La première cause dans cette « fausse identification » est d’abord la similitude inhabituelle entre la trace révélée sur les sacs d’explosifs et l’empreinte de Brandon Mayfield. Mais malgré cette similitude les experts du FBI auraient du pouvoir discriminer la trace et l’empreinte et conclure différemment. Il ne fait aucun doute que ceux-ci ont commis des erreurs méthodologiques comme l’a montré le rapport déclassifié du bureau de l’inspection générale du département de justice américain. Plusieurs causes sont à l’origine de cette erreur parmi lesquelles :
- Le nombre inhabituel de similitudes. Sur la trace, dix minuties identifiées comme des arrêts de ligne et des bifurcations ont été retrouvées sur l’empreinte de Mayfield. Même si ces types de minuties sont fréquentes sur les empreintes digitales le fait de les retrouver au même endroit, dans le même sens et avec le même nombre de crêtes entre elles est un fait relativement rare.
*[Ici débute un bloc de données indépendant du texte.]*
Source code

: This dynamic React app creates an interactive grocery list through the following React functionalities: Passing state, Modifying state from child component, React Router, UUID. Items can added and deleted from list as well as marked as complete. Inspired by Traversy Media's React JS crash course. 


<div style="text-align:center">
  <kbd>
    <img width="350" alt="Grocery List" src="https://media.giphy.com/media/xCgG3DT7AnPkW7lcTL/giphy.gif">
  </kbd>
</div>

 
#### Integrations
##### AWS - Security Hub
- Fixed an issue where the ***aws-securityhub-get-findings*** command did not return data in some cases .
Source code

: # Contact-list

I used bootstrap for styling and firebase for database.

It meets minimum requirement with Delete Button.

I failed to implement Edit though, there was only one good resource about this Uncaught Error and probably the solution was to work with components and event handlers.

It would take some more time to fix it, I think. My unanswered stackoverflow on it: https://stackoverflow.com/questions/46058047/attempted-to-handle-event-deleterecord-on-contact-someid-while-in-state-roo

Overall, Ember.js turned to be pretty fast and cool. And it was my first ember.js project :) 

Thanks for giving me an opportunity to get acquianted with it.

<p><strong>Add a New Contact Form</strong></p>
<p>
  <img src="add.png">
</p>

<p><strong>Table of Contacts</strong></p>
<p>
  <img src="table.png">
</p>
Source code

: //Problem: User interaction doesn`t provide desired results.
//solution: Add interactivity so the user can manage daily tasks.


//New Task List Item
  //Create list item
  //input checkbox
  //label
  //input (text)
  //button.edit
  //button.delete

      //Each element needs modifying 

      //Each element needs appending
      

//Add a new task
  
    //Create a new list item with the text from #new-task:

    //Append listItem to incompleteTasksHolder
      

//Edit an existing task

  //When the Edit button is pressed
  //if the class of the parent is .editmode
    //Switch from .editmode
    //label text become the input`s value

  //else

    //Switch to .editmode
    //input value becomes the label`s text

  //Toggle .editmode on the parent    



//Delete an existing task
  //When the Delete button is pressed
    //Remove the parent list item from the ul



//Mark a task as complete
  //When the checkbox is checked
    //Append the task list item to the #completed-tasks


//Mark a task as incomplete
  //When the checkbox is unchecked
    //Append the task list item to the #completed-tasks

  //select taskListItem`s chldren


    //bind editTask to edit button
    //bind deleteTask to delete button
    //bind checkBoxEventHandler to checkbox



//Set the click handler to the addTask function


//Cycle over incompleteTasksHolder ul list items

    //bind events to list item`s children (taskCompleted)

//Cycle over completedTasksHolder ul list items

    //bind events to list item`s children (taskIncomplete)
- Le biais de confirmation des experts. Le fait de trouver dix minuties concordantes entre la trace et l’empreinte a influencé le raisonnement des experts qui ne cherchaient ensuite que d’autres points caractéristiques concordant pour confirmer l’identification. Cela a induit les experts à identifier des minuties qui n’étaient pas bien définis sur la trace digitale incriminée.
- La prise en compte de caractéristiques de niveau 3 dites « de détail » dans l’identification. Les experts ont utilisé certains détails comme la forme des crêtes ou la présence de pores pour identifier l’empreinte de Mayfield. Mais, à la différence du type et de la position des minuties, les caractéristiques de détails du dessin d’une trace digitale peuvent varier légèrement en fonction du mode de révélation, de la pression….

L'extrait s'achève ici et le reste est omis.